Objective: Little information is available regarding current practice in continuous renal replacement therapy (CRRT) for the treatment of acute renal failure (ARF) and the possible clinical effect of practice variation.

Design: Prospective observational study.

Setting: A total of 54 intensive care units (ICUs) in 23 countries.

Patients and participants: A cohort of 1006 ICU patients treated with CRRT for ARF.

Interventions: Collection of demographic, clinical and outcome data.
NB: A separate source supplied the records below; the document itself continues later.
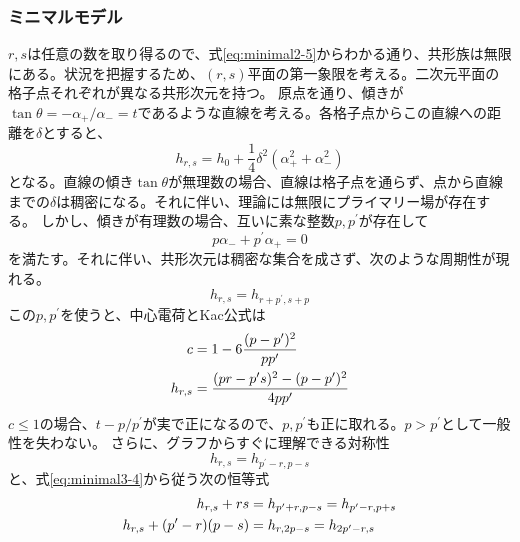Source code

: \documentclass[11pt, aps, longbibliography]{article}
\numberwithin{equation}{section}
\begin{document}
        \subsubsection{ミニマルモデル}
        $r,s$は任意の数を取り得るので、式\eqref{eq:minimal2-5}からわかる通り、共形族は無限にある。状況を把握するため、$(r,s)$平面の第一象限を考える。二次元平面の格子点それぞれが異なる共形次元を持つ。
        原点を通り、傾きが$\tan \theta = -\alpha_+/\alpha_- = t$であるような直線を考える。各格子点からこの直線への距離を$\delta$とすると、
        \begin{equation}\label{eq:minimal3-1}
            h_{r,s} = h_0 + \frac{1}{4}\delta^2(\alpha_+^2 + \alpha_-^2)
        \end{equation}
        となる。直線の傾き$\tan \theta$が無理数の場合、直線は格子点を通らず、点から直線までの$\delta$は稠密になる。それに伴い、理論には無限にプライマリー場が存在する。
        しかし、傾きが有理数の場合、互いに素な整数$p,p^\prime$が存在して
        \begin{equation}\label{eq:minimal3-2}
            p\alpha_- + p^\prime \alpha_+ = 0
        \end{equation}
        を満たす。それに伴い、共形次元は稠密な集合を成さず、次のような周期性が現れる。
        \begin{equation}\label{eq:minimal3-3}
            h_{r,s} = h_{r+p^\prime, s+p}
        \end{equation}
        この$p,p^\prime$を使うと、中心電荷とKac公式は
        \begin{align}\label{eq:minimal3-4}
            c &= 1-6\frac{(p-p^\prime)^2}{pp^\prime} \\
            h_{r,s} &= \frac{(pr-p^\prime s)^2-(p-p^\prime)^2}{4pp^\prime} \notag 
        \end{align}
        $c\leq 1$の場合、$t-p/p^\prime$が実で正になるので、$p,p^\prime$も正に取れる。$p>p^\prime$として一般性を失わない。
        さらに、グラフからすぐに理解できる対称性
        \begin{equation}\label{eq:minimal3-5}
            h_{r,s} = h_{p^\prime-r,p-s}
        \end{equation}
        と、式\eqref{eq:minimal3-4}から従う次の恒等式
        \begin{align}\label{eq:minimal3-6}
            h_{r,s} + rs &= h_{p^\prime+r,p-s} = h_{p^\prime-r,p+s} \\
            h_{r,s} + (p^\prime -r)(p-s) &= h_{r,2p-s} = h_{2p^\prime-r,s} \notag 
        \end{align}
\end{document}
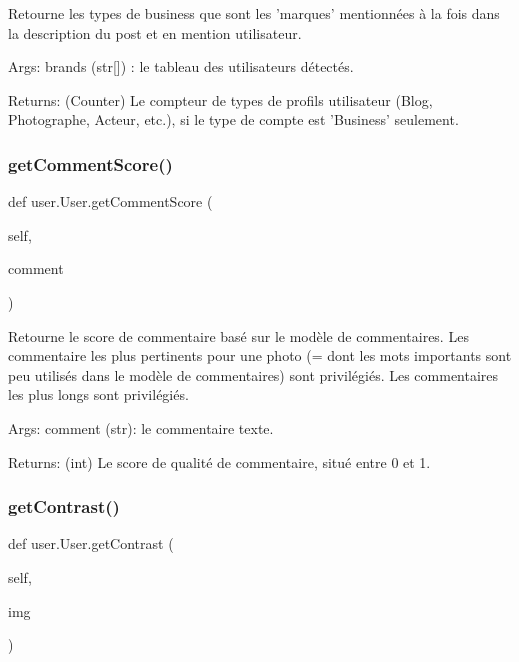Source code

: \begin{DoxyVerb}Retourne les types de business que sont les 'marques' mentionnées à la fois dans la description du post et en mention utilisateur.

Args:
    brands (str[]) : le tableau des utilisateurs détectés.

Returns:
    (Counter) Le compteur de types de profils utilisateur (Blog, Photographe, Acteur, etc.), si le type de compte est 'Business' seulement.
\end{DoxyVerb}
 \mbox{\label{classuser_1_1_user_ae21bbe88ed8f0421aba11b51df3fc03f}} 
\subsubsection{\texorpdfstring{get\+Comment\+Score()}{getCommentScore()}}
{\footnotesize\ttfamily def user.\+User.\+get\+Comment\+Score (\begin{DoxyParamCaption}\item[{}]{self,  }\item[{}]{comment }\end{DoxyParamCaption})}

\begin{DoxyVerb}Retourne le score de commentaire basé sur le modèle de commentaires.
Les commentaire les plus pertinents pour une photo (= dont les mots importants sont peu utilisés dans le modèle de commentaires) sont privilégiés.
Les commentaires les plus longs sont privilégiés.

Args:
    comment (str): le commentaire texte.

Returns:
    (int) Le score de qualité de commentaire, situé entre 0 et 1.
\end{DoxyVerb}
 \mbox{\label{classuser_1_1_user_ab013b6d1535fe2b752a8eb5649018a1c}} 
\subsubsection{\texorpdfstring{get\+Contrast()}{getContrast()}}
{\footnotesize\ttfamily def user.\+User.\+get\+Contrast (\begin{DoxyParamCaption}\item[{}]{self,  }\item[{}]{img }\end{DoxyParamCaption})}

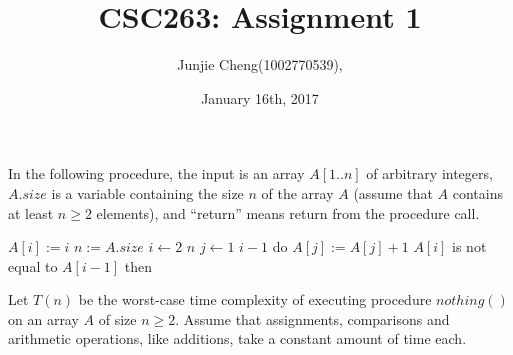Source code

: \documentclass[11pt, answers]{exam}
\theoremstyle{plain}
\theoremstyle{definition}
\begin{document}
 


\title{CSC263: Assignment 1}
\date{January 16th, 2017}
\author{Junjie Cheng(1002770539),}
\maketitle

\unframedsolutions

\begin{questions}

\question

In the following procedure, the input is an array $A[1..n]$ of arbitrary integers, $A.size$ is a variable containing the size $n$ of the array $A$ (assume that $A$ contains at least $n \ge 2$ elements), and “return” means return from the procedure call.

\begin{codebox}
\li $A[i] := i$
\li $n := A.size$
\li \For $i \gets 2$ \To $n$ \Do
\li 	\For $j \gets 1$ \To $i-1$ do $A[j] := A[j]+1$
\li		\If $A[i]$ is not equal to $A[i-1]$ then \Return \End 
		\End 
	\End
\li \Return
\end{codebox}

Let $T(n)$ be the worst-case time complexity of executing procedure $nothing()$ on an array $A$ of size $n \ge 2$. Assume that assignments, comparisons and arithmetic operations, like additions, take a constant amount of time each.




\end{questions}
\end{document}
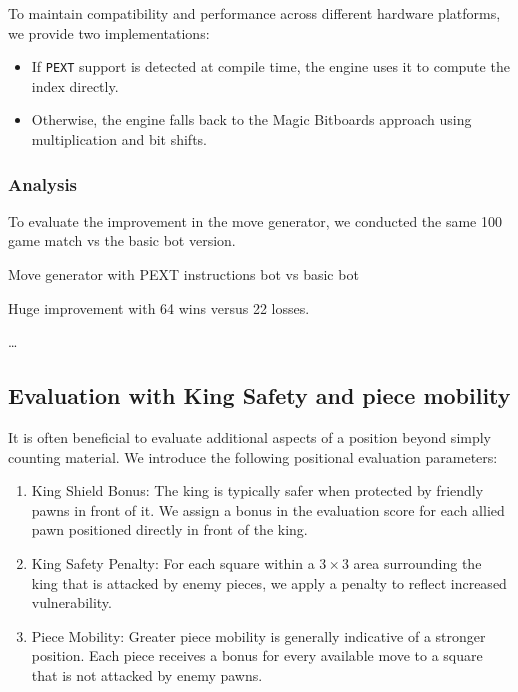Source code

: \noindent To maintain compatibility and performance across different hardware platforms, we provide two implementations:

\begin{itemize}
  \item If \texttt{PEXT} support is detected at compile time, the engine uses it to compute the index directly.
  \item Otherwise, the engine falls back to the Magic Bitboards approach using multiplication and bit shifts.
\end{itemize}

\subsubsection{Analysis}

To evaluate the improvement in the move generator, we conducted the same 
100 game match vs the basic bot version.

\vspace{1em}

Move generator with PEXT instructions bot vs basic bot\\
\medskip

\vspace{1em}

Huge improvement with 64 wins versus 22 losses.

\ldots

\subsection{Evaluation with King Safety and piece mobility}

It is often beneficial to evaluate additional aspects of a position beyond simply counting material. We introduce the following positional evaluation parameters:

\begin{enumerate}
    \item King Shield Bonus: The king is typically safer when protected by friendly pawns in front of it. We assign a bonus in the evaluation score for each allied pawn positioned directly in front of the king.

    \item King Safety Penalty: For each square within a $3 \times 3$ area surrounding the king that is attacked by enemy pieces, we apply a penalty to reflect increased vulnerability.

    \item Piece Mobility: Greater piece mobility is generally indicative of a stronger position. Each piece receives a bonus for every available move to a square that is not attacked by enemy pawns.
\end{enumerate}

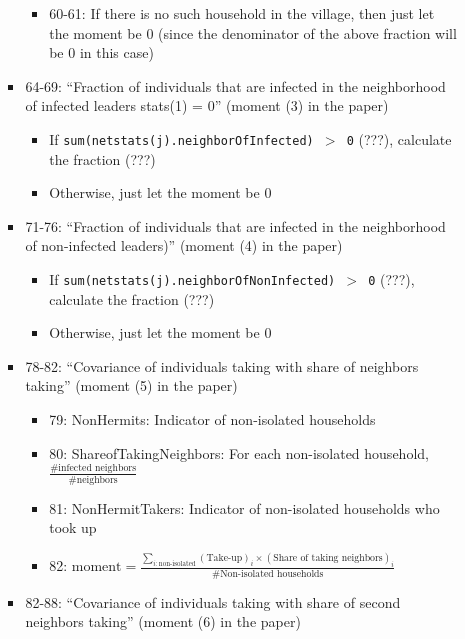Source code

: \documentclass[10pt,letterpaper]{article}
\begin{document}
\begin{itemize}
\begin{itemize}
\begin{itemize}
\begin{itemize}
              \item 60-61: If there is no such household in the village, then just let the moment be $0$ (since the denominator of the above fraction will be $0$ in this case)
            \end{itemize}
          \item 64-69: ``Fraction of individuals that are infected in the neighborhood of infected leaders stats(1) = 0'' (moment (3) in the paper)
            \begin{itemize}
              \item If \texttt{sum(netstats(j).neighborOfInfected) $>$ 0} (???), calculate the fraction (???)
              \item Otherwise, just let the moment be $0$ 
            \end{itemize}
          \item 71-76: ``Fraction of individuals that are infected in the neighborhood of non-infected leaders)'' (moment (4) in the paper)
            \begin{itemize}
              \item If \texttt{sum(netstats(j).neighborOfNonInfected) $>$ 0} (???), calculate the fraction (???)
              \item Otherwise, just let the moment be $0$ 
            \end{itemize}
          \item 78-82: ``Covariance of individuals taking with share of neighbors taking'' (moment (5) in the paper)
            \begin{itemize}
              \item 79: NonHermits: Indicator of non-isolated households 
              \item 80: ShareofTakingNeighbors: For each non-isolated household, \\
                $\frac{\text{\# infected neighbors}}{\text{\# neighbors}}$
              \item 81: NonHermitTakers: Indicator of non-isolated households who took up
              \item 82: $\text{moment} = \frac{\sum_{i: \text{non-isolated}} (\text{Take-up})_i \times (\text{Share of taking neighbors})_i}{\text{\# Non-isolated households}}$
            \end{itemize}
          \item 82-88: ``Covariance of individuals taking with share of second neighbors taking'' (moment (6) in the paper)
            \begin{itemize}

\end{itemize}
\end{itemize}
\end{itemize}
\end{itemize}
\end{document}
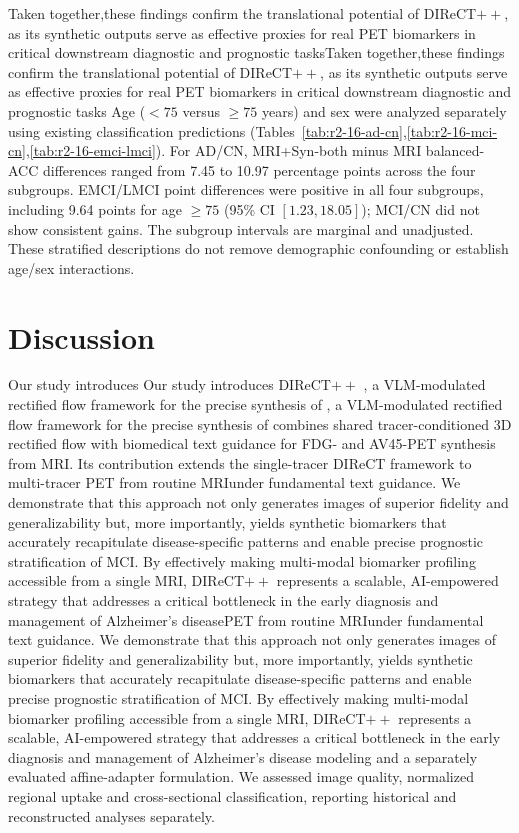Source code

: \documentclass{article}
\providecommand{\DIFaddtex}[1]{{\protect\color{blue} \sf #1}} %
\providecommand{\DIFdeltex}[1]{{\protect\color{red} \ifmmode #1\else\scriptsize #1\fi}} %
\providecommand{\DIFaddbegin}{} %
\providecommand{\DIFaddend}{} %
\providecommand{\DIFdelbegin}{} %
\providecommand{\DIFdelend}{} %
\providecommand{\DIFadd}[1]{\texorpdfstring{\DIFaddtex{#1}}{#1}} %
\providecommand{\DIFdel}[1]{\texorpdfstring{\DIFdeltex{#1}}{}} %
\newcommand{\DIFscaledelfig}{0.5}
\newlength{\DIFdelgraphicswidth} %
\newlength{\DIFdelgraphicsheight} %
\newcommand{\DIFaddincludegraphics}[2][]{{\color{blue}\fbox{\DIFOincludegraphics[#1]{#2}}}} %
\newcommand{\DIFdelincludegraphics}[2][]{%
\sbox{\DIFdelgraphicsbox}{\DIFOincludegraphics[#1]{#2}}%
\settoboxwidth{\DIFdelgraphicswidth}{\DIFdelgraphicsbox} %
\settoboxtotalheight{\DIFdelgraphicsheight}{\DIFdelgraphicsbox} %
\scalebox{\DIFscaledelfig}{%
\parbox[b]{\DIFdelgraphicswidth}{\usebox{\DIFdelgraphicsbox}\\[-\baselineskip] \rule{\DIFdelgraphicswidth}{0em}}\llap{\resizebox{\DIFdelgraphicswidth}{\DIFdelgraphicsheight}{%
\setlength{\unitlength}{\DIFdelgraphicswidth}%
\begin{picture}(1,1)%
\thicklines\linethickness{2pt} %
{\color[rgb]{1,0,0}\put(0,0){\framebox(1,1){}}}%
{\color[rgb]{1,0,0}\put(0,0){\line( 1,1){1}}}%
{\color[rgb]{1,0,0}\put(0,1){\line(1,-1){1}}}%
\end{picture}%
}\hspace*{3pt}}} %
} %
\DeclareRobustCommand{\DIFaddbegin}{\DIFOaddbegin \let\includegraphics\DIFaddincludegraphics} %
\DeclareRobustCommand{\DIFaddend}{\DIFOaddend \let\includegraphics\DIFOincludegraphics} %
\DeclareRobustCommand{\DIFdelbegin}{\DIFOdelbegin \let\includegraphics\DIFdelincludegraphics} %
\DeclareRobustCommand{\DIFdelend}{\DIFOaddend \let\includegraphics\DIFOincludegraphics} %
\begin{document}
\DIFdel{Taken together,these findings confirm the translational potential of DIReCT$++$, as its synthetic outputs serve as effective proxies for real PET biomarkers in critical downstream diagnostic and prognostic tasks}\DIFdelend \DIFaddbegin \DIFadd{Age ($<75$ versus $\geq75$ years) and sex were analyzed separately using existing classification predictions (Tables~\ref{tab:r2-16-ad-cn},\ref{tab:r2-16-mci-cn},\ref{tab:r2-16-emci-lmci}). For AD/CN, MRI+Syn-both minus MRI balanced-ACC differences ranged from 7.45 to 10.97 percentage points across the four subgroups. EMCI/LMCI point differences were positive in all four subgroups, including 9.64 points for age $\geq75$ (95\% CI $[1.23,18.05]$); MCI/CN did not show consistent gains. The subgroup intervals are marginal and unadjusted. These stratified descriptions do not remove demographic confounding or establish age/sex interactions}\DIFaddend .



\section{Discussion}
\DIFdelbegin \DIFdel{Our study introduces }\DIFdelend DIReCT$++$ \DIFdelbegin \DIFdel{, a VLM-modulated rectified flow framework for the precise synthesis of }\DIFdelend \DIFaddbegin \DIFadd{combines shared tracer-conditioned 3D rectified flow with biomedical text guidance for FDG- and AV45-PET synthesis from MRI. Its contribution extends the single-tracer DIReCT framework to }\DIFaddend multi-tracer \DIFdelbegin \DIFdel{PET from routine MRIunder fundamental text guidance. We demonstrate that this approach not only generates images of superior fidelity and generalizability but, more importantly, yields synthetic biomarkers that accurately recapitulate disease-specific patterns and enable precise prognostic stratification of MCI. By effectively making multi-modal biomarker profiling accessible from a single MRI, DIReCT$++$ represents a scalable, AI-empowered strategy that addresses a critical bottleneck in the early diagnosis and management of Alzheimer's disease}\DIFdelend \DIFaddbegin \DIFadd{modeling and a separately evaluated affine-adapter formulation. We assessed image quality, normalized regional uptake and cross-sectional classification, reporting historical and reconstructed analyses separately}\DIFaddend .
\end{document}

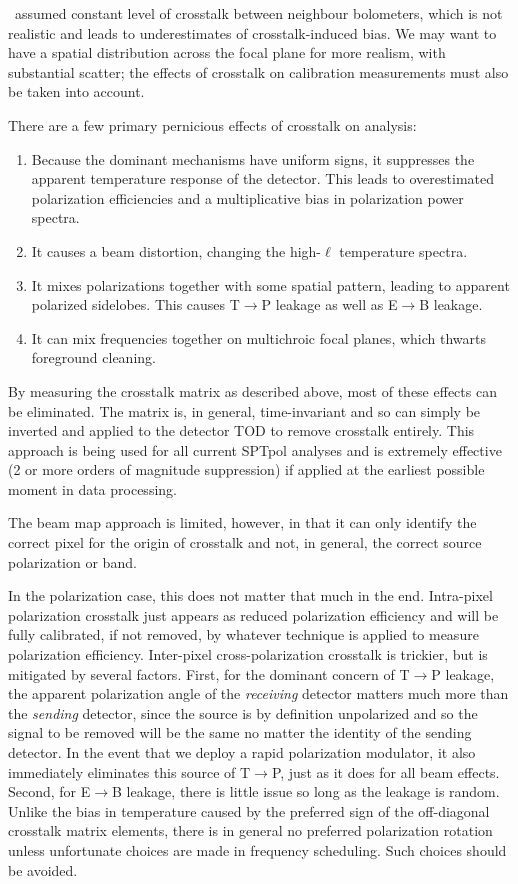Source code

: \pb\ assumed constant level of crosstalk between neighbour bolometers, which is not realistic and leads to underestimates of crosstalk-induced bias.
We may want to have a spatial distribution across the focal plane for more realism, with substantial scatter; the effects of crosstalk on calibration measurements must also be taken into account.

There are a few primary pernicious effects of crosstalk on analysis:
\begin{enumerate}
\item{Because the dominant mechanisms have uniform signs, it suppresses the apparent temperature response of the detector. This leads to overestimated polarization efficiencies and a multiplicative bias in polarization power spectra.}
\item{It causes a beam distortion, changing the high-$\ell$ temperature spectra.}
\item{It mixes polarizations together with some spatial pattern, leading to apparent polarized sidelobes. This causes T$\rightarrow$P leakage as well as E$\rightarrow$B leakage.}
\item{It can mix frequencies together on multichroic focal planes, which thwarts foreground cleaning.}
\end{enumerate}

By measuring the crosstalk matrix as described above, most of these effects can be eliminated.
The matrix is, in general, time-invariant and so can simply be inverted and applied to the detector TOD to remove crosstalk entirely.
This approach is being used for all current SPTpol analyses and is extremely effective (2 or more orders of magnitude suppression) if applied at the earliest possible moment in data processing.

The beam map approach is limited, however, in that it can only identify the correct pixel for the origin of crosstalk and not, in general, the correct source polarization or band.

In the polarization case, this does not matter that much in the end.
Intra-pixel polarization crosstalk just appears as reduced polarization efficiency and will be fully calibrated, if not removed, by whatever technique is applied to measure polarization efficiency.
Inter-pixel cross-polarization crosstalk is trickier, but is mitigated by several factors.
First, for the dominant concern of T$\rightarrow$P leakage, the apparent polarization angle of the \emph{receiving} detector matters much more than the \emph{sending} detector, since the source is by definition unpolarized and so the signal to be removed will be the same no matter the identity of the sending detector.
In the event that we deploy a rapid polarization modulator, it also immediately eliminates this source of T$\rightarrow$P, just as it does for all beam effects.
Second, for E$\rightarrow$B leakage, there is little issue so long as the leakage is random.
Unlike the bias in temperature caused by the preferred sign of the off-diagonal crosstalk matrix elements, there is in general no preferred polarization rotation unless unfortunate choices are made in frequency scheduling.
Such choices should be avoided.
Measurements and results: All patients except one were treated with venovenous circuits, most commonly as venovenous hemofiltration (52.8%). Approximately one-third received CRRT without anticoagulation (33.1%). Among patients who received anticoagulation, unfractionated heparin (UFH) was the most common choice (42.9%), followed by sodium citrate (9.9%), nafamostat mesilate (6.1%), and low-molecular-weight heparin (LMWH; 4.4%). Hypotension related to CRRT occurred in 19% of patients and arrhythmias in 4.3%. Bleeding complications occurred in 3.3% of patients. Treatment with LMWH was associated with a higher incidence of bleeding complications (11.4%) compared to UFH (2.3%, p = 0.0083) and citrate (2.0%, p = 0.029). The median dose of CRRT was 20.4 ml/kg/h. Only 11.7% of patients received a dose of > 35 ml/kg/h. Most (85.5%) survivors recovered to dialysis independence at hospital discharge. Hospital mortality was 63.8%. Multivariable analysis showed that no CRRT-related variables (mode, filter material, drug for anticoagulation, and prescribed dose) predicted hospital mortality.

Conclusions: This study supports the notion that, worldwide, CRRT practice is quite variable and not aligned with best evidence.